Man! I don't care to repeat that experience! Next year the guy's trying to take this idea national. I think this will be a fun time for intact cities. But I don't think New Orleans will embrace it.

Monday, October 08, 2007

K-Ville Nitpick Patrol



Tonight's episode:

The voodoo paraphenalia: Cigars and rum are offered to Legba, not Ogun. Also, most average people in NOLA would not know this. Most people are scared of voodoo, or vodoun as it should be called.

Keeping kosher: Marlon said he once tried to keep kosher to impress a girl, until she caught him with a "pulled pork poor-boy." WTF? A cuban sandwich, man, a cuban sandwich!

I'm sure there were more errors, but those were the two that jumped out at me.

I have no say, the show is not as bad as I expected. It does not come near to the eye-gouging Big Easy level of badness. But I still don't think the show is going to survive. Not beacuse of its faux-Nola dorkiness, but because that mess is packaged in a very lame, cliched, buddy-cop-show format. Haven't we seen that a million times? It's stale, man, stale! Law & Order, anyone?

I don't object, in theory, to a show about post-K New Orleans. By no means. Bu I think the stale buddy-cop drama is just about the lamest, least interesting way to do it. I don't think America at large is going to be interested enough in picking over the corpse of post-K New Orleans enough to stick with the lameness.

Thursday, October 04, 2007

Big Boxes of Books



Unlike Jeffrey, I am thrilled at the advent of a Borders bookstore in the former Bultman funeral home at the corner of St. Charles and Louisiana. I mean, think of it, would you rather have a huge, rotting, unused building on a major intersection, or a thriving business? To see a major national chain willig to invest in inner-city NOLA right now is a positive development, I thnk. That intersection has gotten positivwely decrepit post-K (and wasn't too hot before) and really needs a facelift. A large, successful anchor store could revivify the whole area. And now those of us without automobile transport to Metarie or the Westbank can enjoy a big box bookstore/cafe.

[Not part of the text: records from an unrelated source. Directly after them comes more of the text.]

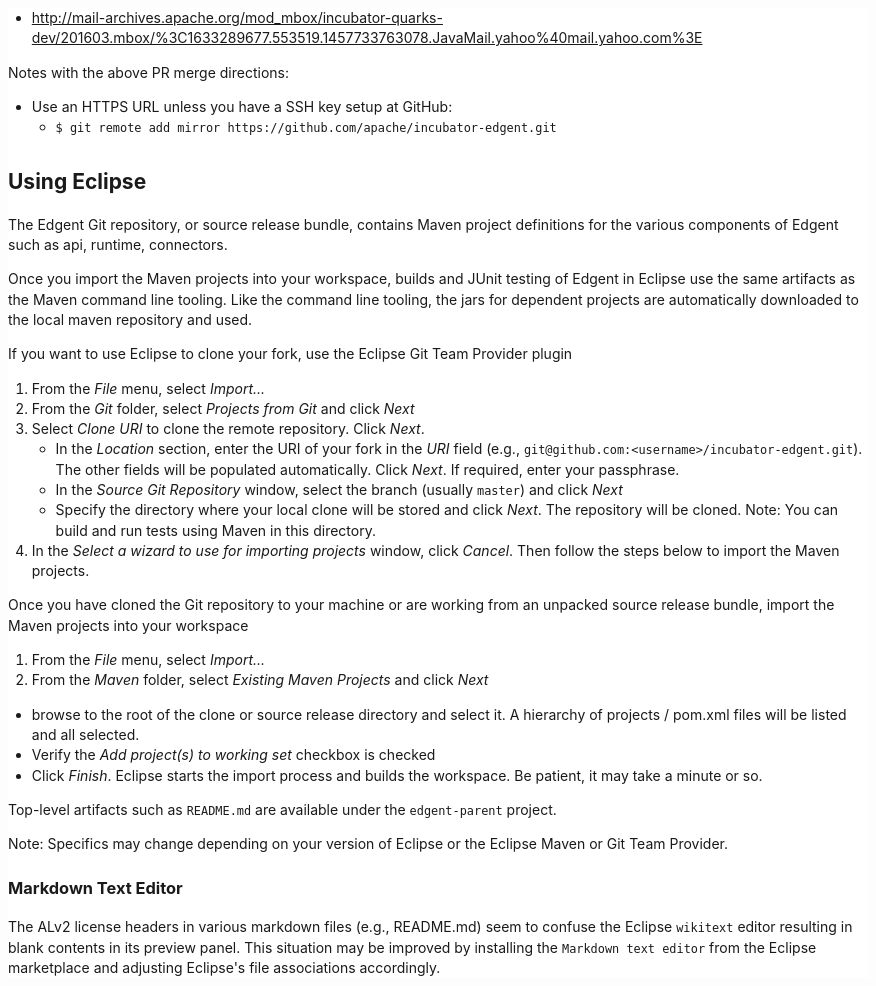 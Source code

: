 * http://mail-archives.apache.org/mod_mbox/incubator-quarks-dev/201603.mbox/%3C1633289677.553519.1457733763078.JavaMail.yahoo%40mail.yahoo.com%3E

Notes with the above PR merge directions:

  * Use an HTTPS URL unless you have a SSH key setup at GitHub:
    - `$ git remote add mirror https://github.com/apache/incubator-edgent.git`

## Using Eclipse

The Edgent Git repository, or source release bundle, contains 
Maven project definitions for the various components of Edgent
such as api, runtime, connectors.

Once you import the Maven projects into your workspace,
builds and JUnit testing of Edgent in Eclipse use the 
same artifacts as the Maven command line tooling. Like
the command line tooling, the jars for dependent projects
are automatically downloaded to the local maven repository
and used.

If you want to use Eclipse to clone your fork, use the Eclipse Git Team Provider plugin

1. From the *File* menu, select *Import...*
2. From the *Git* folder, select *Projects from Git* and click *Next*
3. Select *Clone URI* to clone the remote repository. Click *Next*.
    + In the *Location* section, enter the URI of your fork in the *URI* field (e.g., `git@github.com:<username>/incubator-edgent.git`). The other fields will be populated automatically. Click *Next*. If required, enter your passphrase.
    + In the *Source Git Repository* window, select the branch (usually `master`) and click *Next*
    + Specify the directory where your local clone will be stored and click *Next*. The repository will be cloned. Note: You can build and run tests using Maven in this directory.
4. In the *Select a wizard to use for importing projects* window, click *Cancel*.  Then follow the steps below to import the Maven projects.


Once you have cloned the Git repository to your machine or are working from an unpacked source release bundle, import the Maven projects into your workspace

1. From the *File* menu, select *Import...*
2. From the *Maven* folder, select *Existing Maven Projects* and click *Next*
  + browse to the root of the clone or source release directory and select it.  A hierarchy of projects / pom.xml files will be listed and all selected. 
  + Verify the *Add project(s) to working set* checkbox is checked
  + Click *Finish*.  Eclipse starts the import process and builds the workspace.  Be patient, it may take a minute or so.

Top-level artifacts such as `README.md` are available under the `edgent-parent` project.

Note: Specifics may change depending on your version of Eclipse or the Eclipse Maven or Git Team Provider.

### Markdown Text Editor

The ALv2 license headers in various markdown files (e.g., README.md)
seem to confuse the Eclipse `wikitext` editor resulting in blank contents
in its preview panel.  This situation may be improved by installing 
the `Markdown text editor` from the Eclipse marketplace and adjusting
Eclipse's file associations accordingly.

I'm confident our independent bookstores will be able to weather the change. Remember, Starbuck's didn't drive PJs or Rue de La Course out of business when it landed. Same deal here. People who will shop at the Borders are probably not the people who shopped at Octavia or Garden District Books anyway. And now, some of those people will be keeping their tax revenue in the city proper instead of sending it out to Jeff Parish.

So I think, it's all good. Personally I can't wait!